[Records contained in a dataset]
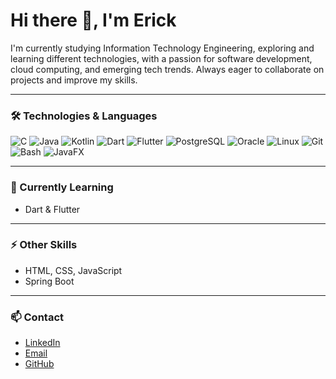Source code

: # Hi there 👋, I'm Erick

I'm currently studying Information Technology Engineering, exploring and learning different technologies, with a passion for software development, cloud computing, and emerging tech trends. Always eager to collaborate on projects and improve my skills.

---

### 🛠️ Technologies & Languages
![C](http://img.shields.io/badge/-C-A8B9CC?style=flat-square&logo=c&logoColor=ffffff)
![Java](http://img.shields.io/badge/-Java-5B4638?style=flat-square&logo=java&logoColor=ffffff)
![Kotlin](https://img.shields.io/badge/-Kotlin-0095D5?style=flat-square&logo=kotlin&logoColor=ffffff)
![Dart](https://img.shields.io/badge/-Dart-0175C2?style=flat-square&logo=dart&logoColor=ffffff)
![Flutter](https://img.shields.io/badge/-Flutter-02569B?style=flat-square&logo=flutter&logoColor=ffffff)
![PostgreSQL](https://img.shields.io/badge/-PostgreSQL-316192?style=flat-square&logo=postgresql&logoColor=ffffff)
![Oracle](https://img.shields.io/badge/-Oracle-F80000?style=flat-square&logo=oracle&logoColor=ffffff)
![Linux](https://img.shields.io/badge/-Linux-FCC624?style=flat-square&logo=linux&logoColor=000000)
![Git](https://img.shields.io/badge/-Git-F05032?style=flat-square&logo=git&logoColor=ffffff)
![Bash](https://img.shields.io/badge/-Bash-4EAA25?style=flat-square&logo=gnu-bash&logoColor=ffffff)
![JavaFX](https://img.shields.io/badge/-JavaFX-0078D7?style=flat-square&logo=java&logoColor=ffffff)

---

### 🌱 Currently Learning
- Dart & Flutter

---

### ⚡ Other Skills
- HTML, CSS, JavaScript 
- Spring Boot 

---

### 📫 Contact
- [LinkedIn](https://www.linkedin.com/in/tu-linkedin)
- [Email](mailto:tuemail@example.com)
- [GitHub](https://github.com/tu-usuario)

EXERCISE AIM: When you copy the entries above, keep every word exactly and omit the images.

RESPONSE:
Source code

: # Hi there 👋, I'm Erick

I'm currently studying Information Technology Engineering, exploring and learning different technologies, with a passion for software development, cloud computing, and emerging tech trends. Always eager to collaborate on projects and improve my skills.

---

### 🛠️ Technologies & Languages
![C](http://img.shields.io/badge/-C-A8B9CC?style=flat-square&logo=c&logoColor=ffffff)
![Java](http://img.shields.io/badge/-Java-5B4638?style=flat-square&logo=java&logoColor=ffffff)
![Kotlin](https://img.shields.io/badge/-Kotlin-0095D5?style=flat-square&logo=kotlin&logoColor=ffffff)
![Dart](https://img.shields.io/badge/-Dart-0175C2?style=flat-square&logo=dart&logoColor=ffffff)
![Flutter](https://img.shields.io/badge/-Flutter-02569B?style=flat-square&logo=flutter&logoColor=ffffff)
![PostgreSQL](https://img.shields.io/badge/-PostgreSQL-316192?style=flat-square&logo=postgresql&logoColor=ffffff)
![Oracle](https://img.shields.io/badge/-Oracle-F80000?style=flat-square&logo=oracle&logoColor=ffffff)
![Linux](https://img.shields.io/badge/-Linux-FCC624?style=flat-square&logo=linux&logoColor=000000)
![Git](https://img.shields.io/badge/-Git-F05032?style=flat-square&logo=git&logoColor=ffffff)
![Bash](https://img.shields.io/badge/-Bash-4EAA25?style=flat-square&logo=gnu-bash&logoColor=ffffff)
![JavaFX](https://img.shields.io/badge/-JavaFX-0078D7?style=flat-square&logo=java&logoColor=ffffff)

---

### 🌱 Currently Learning
- Dart & Flutter

---

### ⚡ Other Skills
- HTML, CSS, JavaScript 
- Spring Boot 

---

### 📫 Contact
- [LinkedIn](https://www.linkedin.com/in/tu-linkedin)
- [Email](mailto:tuemail@example.com)
- [GitHub](https://github.com/tu-usuario)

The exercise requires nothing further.